Bug 1025476

Summary: All glusterfsd processes crashed when one of the node went down two times in succession and while renames were happening
Product: Red Hat Gluster Storage Reporter: M S Vishwanath Bhat <vbhat>
Component: glusterfsAssignee: Venky Shankar <vshankar>
Status: CLOSED ERRATA QA Contact: Vijaykumar Koppad <vkoppad>
Severity: high Docs Contact:
Priority: high    
Version: 2.1CC: amarts, bbandari, grajaiya, mzywusko, vbellur, vkoppad
Target Milestone: ---Keywords: ZStream
Target Release: ---   
Hardware: All   
OS: Linux   
Whiteboard:
Fixed In Version: glusterfs-3.4.0.39rhs Doc Type: Bug Fix
Doc Text:
Story Points: ---
Clone Of: Environment:
Last Closed: 2013-11-27 15:45:32 UTC Type: Bug
Regression: --- Mount Type: ---
Documentation: --- CRM:
Verified Versions: Category: ---
oVirt Team: --- RHEL 7.3 requirements from Atomic Host:
Cloudforms Team: --- Target Upstream Version:

Description M S Vishwanath Bhat 2013-10-31 19:04:46 UTC
Description of problem:
glusterfsd  processes crashed (all the bricks which are on-line) when one of the node went down second time. The same node went down once and after coming back online, it was online for about an hour. Then when the node went down again, all the brick processes crashed.
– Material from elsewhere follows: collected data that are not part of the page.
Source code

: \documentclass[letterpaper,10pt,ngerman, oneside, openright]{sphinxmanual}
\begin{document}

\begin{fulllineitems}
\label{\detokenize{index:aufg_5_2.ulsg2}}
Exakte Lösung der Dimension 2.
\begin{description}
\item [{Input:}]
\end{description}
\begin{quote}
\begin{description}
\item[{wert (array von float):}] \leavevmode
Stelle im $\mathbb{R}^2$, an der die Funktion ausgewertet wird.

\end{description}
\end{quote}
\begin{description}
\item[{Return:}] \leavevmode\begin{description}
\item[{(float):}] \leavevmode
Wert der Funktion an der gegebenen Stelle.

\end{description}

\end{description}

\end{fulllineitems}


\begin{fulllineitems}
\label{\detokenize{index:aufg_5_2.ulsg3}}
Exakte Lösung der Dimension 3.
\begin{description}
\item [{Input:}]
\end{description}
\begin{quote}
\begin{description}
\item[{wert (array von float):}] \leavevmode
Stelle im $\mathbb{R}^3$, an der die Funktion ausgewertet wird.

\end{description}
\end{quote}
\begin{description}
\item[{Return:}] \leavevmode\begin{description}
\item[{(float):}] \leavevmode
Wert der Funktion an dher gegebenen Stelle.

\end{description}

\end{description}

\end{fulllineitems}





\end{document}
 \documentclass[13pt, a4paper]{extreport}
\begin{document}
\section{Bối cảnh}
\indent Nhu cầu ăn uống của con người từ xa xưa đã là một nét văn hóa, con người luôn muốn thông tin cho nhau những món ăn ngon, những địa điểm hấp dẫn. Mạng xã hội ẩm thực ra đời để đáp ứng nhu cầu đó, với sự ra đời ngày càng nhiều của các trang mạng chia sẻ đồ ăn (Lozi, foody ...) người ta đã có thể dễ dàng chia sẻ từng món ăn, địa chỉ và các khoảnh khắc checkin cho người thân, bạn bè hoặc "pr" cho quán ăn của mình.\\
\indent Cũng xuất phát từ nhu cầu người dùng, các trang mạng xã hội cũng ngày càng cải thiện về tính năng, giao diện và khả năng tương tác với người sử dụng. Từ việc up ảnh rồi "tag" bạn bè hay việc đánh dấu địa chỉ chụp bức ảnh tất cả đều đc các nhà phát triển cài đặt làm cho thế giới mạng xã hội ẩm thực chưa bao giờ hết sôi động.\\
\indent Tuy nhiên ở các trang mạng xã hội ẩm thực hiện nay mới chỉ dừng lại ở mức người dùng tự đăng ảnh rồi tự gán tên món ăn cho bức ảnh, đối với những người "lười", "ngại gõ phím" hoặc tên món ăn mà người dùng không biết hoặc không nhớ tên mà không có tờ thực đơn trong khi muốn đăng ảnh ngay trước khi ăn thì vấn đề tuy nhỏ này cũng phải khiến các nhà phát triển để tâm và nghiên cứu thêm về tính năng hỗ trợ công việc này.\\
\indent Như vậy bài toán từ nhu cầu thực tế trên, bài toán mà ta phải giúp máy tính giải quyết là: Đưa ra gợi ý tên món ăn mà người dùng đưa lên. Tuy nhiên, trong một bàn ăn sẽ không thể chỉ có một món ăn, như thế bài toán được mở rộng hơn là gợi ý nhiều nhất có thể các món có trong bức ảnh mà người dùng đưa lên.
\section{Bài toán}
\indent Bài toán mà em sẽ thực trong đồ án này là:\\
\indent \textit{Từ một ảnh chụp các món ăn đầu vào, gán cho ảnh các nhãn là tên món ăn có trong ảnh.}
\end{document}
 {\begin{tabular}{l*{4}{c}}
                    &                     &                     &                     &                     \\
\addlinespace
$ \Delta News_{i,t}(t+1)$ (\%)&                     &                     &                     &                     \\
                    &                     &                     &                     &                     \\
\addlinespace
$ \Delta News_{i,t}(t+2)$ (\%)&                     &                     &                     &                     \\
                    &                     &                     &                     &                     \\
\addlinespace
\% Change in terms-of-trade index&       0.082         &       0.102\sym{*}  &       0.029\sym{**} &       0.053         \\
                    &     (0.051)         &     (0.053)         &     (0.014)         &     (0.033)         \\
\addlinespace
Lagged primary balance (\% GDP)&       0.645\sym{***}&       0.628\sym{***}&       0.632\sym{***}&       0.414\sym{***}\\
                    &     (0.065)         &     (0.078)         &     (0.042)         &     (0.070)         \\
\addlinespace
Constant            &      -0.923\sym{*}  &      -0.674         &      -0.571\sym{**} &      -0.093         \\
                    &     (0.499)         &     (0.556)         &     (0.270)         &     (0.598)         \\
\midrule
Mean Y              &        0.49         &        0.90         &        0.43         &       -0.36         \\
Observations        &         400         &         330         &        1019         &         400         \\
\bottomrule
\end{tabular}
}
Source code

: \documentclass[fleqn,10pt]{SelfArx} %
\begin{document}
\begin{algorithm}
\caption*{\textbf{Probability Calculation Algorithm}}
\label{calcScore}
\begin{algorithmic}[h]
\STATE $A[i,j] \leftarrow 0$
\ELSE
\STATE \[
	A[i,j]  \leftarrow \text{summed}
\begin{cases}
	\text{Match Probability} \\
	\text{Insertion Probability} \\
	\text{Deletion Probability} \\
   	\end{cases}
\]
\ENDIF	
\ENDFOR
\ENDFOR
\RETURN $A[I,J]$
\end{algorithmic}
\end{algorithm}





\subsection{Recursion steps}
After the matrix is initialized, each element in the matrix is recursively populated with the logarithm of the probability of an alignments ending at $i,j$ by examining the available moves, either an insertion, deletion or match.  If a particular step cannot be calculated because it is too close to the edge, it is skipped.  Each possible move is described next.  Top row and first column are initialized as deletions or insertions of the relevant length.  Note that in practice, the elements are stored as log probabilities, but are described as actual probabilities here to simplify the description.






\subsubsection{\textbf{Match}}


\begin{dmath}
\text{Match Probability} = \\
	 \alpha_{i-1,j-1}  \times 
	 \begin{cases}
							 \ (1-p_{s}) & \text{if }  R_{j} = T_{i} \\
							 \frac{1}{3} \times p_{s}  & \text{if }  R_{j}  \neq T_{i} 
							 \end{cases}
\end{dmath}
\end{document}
Version-Release number of selected component (if applicable):
glusterfs 3.4.0.37rhs built on Oct 30 2013 14:34:21


How reproducible:
Not sure. It just happened while I was testing geo-rep with lot of renames and one one down.

Steps to Reproduce:

Will add steps after making sure some of the things. Will add it as a comment.

Actual results:
3 glusterfsd processes crashed.


Expected results:
No crash

Additional info:


Back trace from the logs.

[2013-10-31 18:04:56.897575] I [server-handshake.c:569:server_setvolume] 0-master-server: accepted client from harrier.blr.redhat.com-2292-2013/10/31-18:04:56:819148-master-client-3-0 (version: 3.4.0.37rhs)
[2013-10-31 18:45:12.201727] W [posix-helpers.c:788:posix_handle_pair] 0-master-posix: Extended attributes not supported (try remounting brick with 'user_xattr' flag)
[2013-10-31 18:45:12.201775] E [posix.c:915:posix_mknod] 0-master-posix: setting xattrs on /rhs/bricks/brick3/network_shared/starting_gate.tmp failed (Operation not supported)
[2013-10-31 18:45:12.252969] W [changelog-helpers.c:321:changelog_local_init] (-->/usr/lib64/libglusterfs.so.0(default_setxattr+0x83) [0x3bf201ea13] (-->/usr/lib64/glusterfs/3.4.0.37rhs/xlator/features/access-control.so(posix_acl_setxattr+0x23d) [0x7f691f76687d] (-->/usr/lib64/glusterfs/3.4.0.37rhs/xlator/features/changelog.so(changelog_setxattr+0x67) [0x7f691f9710f7]))) 0-master-changelog: inode needed for version checking !!!
pending frames:
frame : type(0) op(0)

patchset: git://git.gluster.com/glusterfs.git
signal received: 11
time of crash: 2013-10-31 18:45:12configuration details:
argp 1
backtrace 1
dlfcn 1
fdatasync 1
libpthread 1
llistxattr 1
setfsid 1
spinlock 1
epoll.h 1
xattr.h 1
st_atim.tv_nsec 1
package-string: glusterfs 3.4.0.37rhs
/lib64/libc.so.6[0x3dbf832960]
/usr/lib64/glusterfs/3.4.0.37rhs/xlator/features/changelog.so(changelog_get_usable_buffer+0x0)[0x7f691f973be0]
/usr/lib64/glusterfs/3.4.0.37rhs/xlator/features/changelog.so(changelog_setxattr+0x73)[0x7f691f971103]
/usr/lib64/glusterfs/3.4.0.37rhs/xlator/features/access-control.so(posix_acl_setxattr+0x23d)[0x7f691f76687d]
/usr/lib64/libglusterfs.so.0(default_setxattr+0x83)[0x3bf201ea13]
/usr/lib64/glusterfs/3.4.0.37rhs/xlator/performance/io-threads.so(iot_setxattr_wrapper+0x142)[0x7f691f3361a2]
/usr/lib64/libglusterfs.so.0(call_resume+0x3ae)[0x3bf2031afe]
/usr/lib64/glusterfs/3.4.0.37rhs/xlator/performance/io-threads.so(iot_worker+0x158)[0x7f691f33dac8]
/lib64/libpthread.so.0[0x3dc0007851]
/lib64/libc.so.6(clone+0x6d)[0x3dbf8e894d]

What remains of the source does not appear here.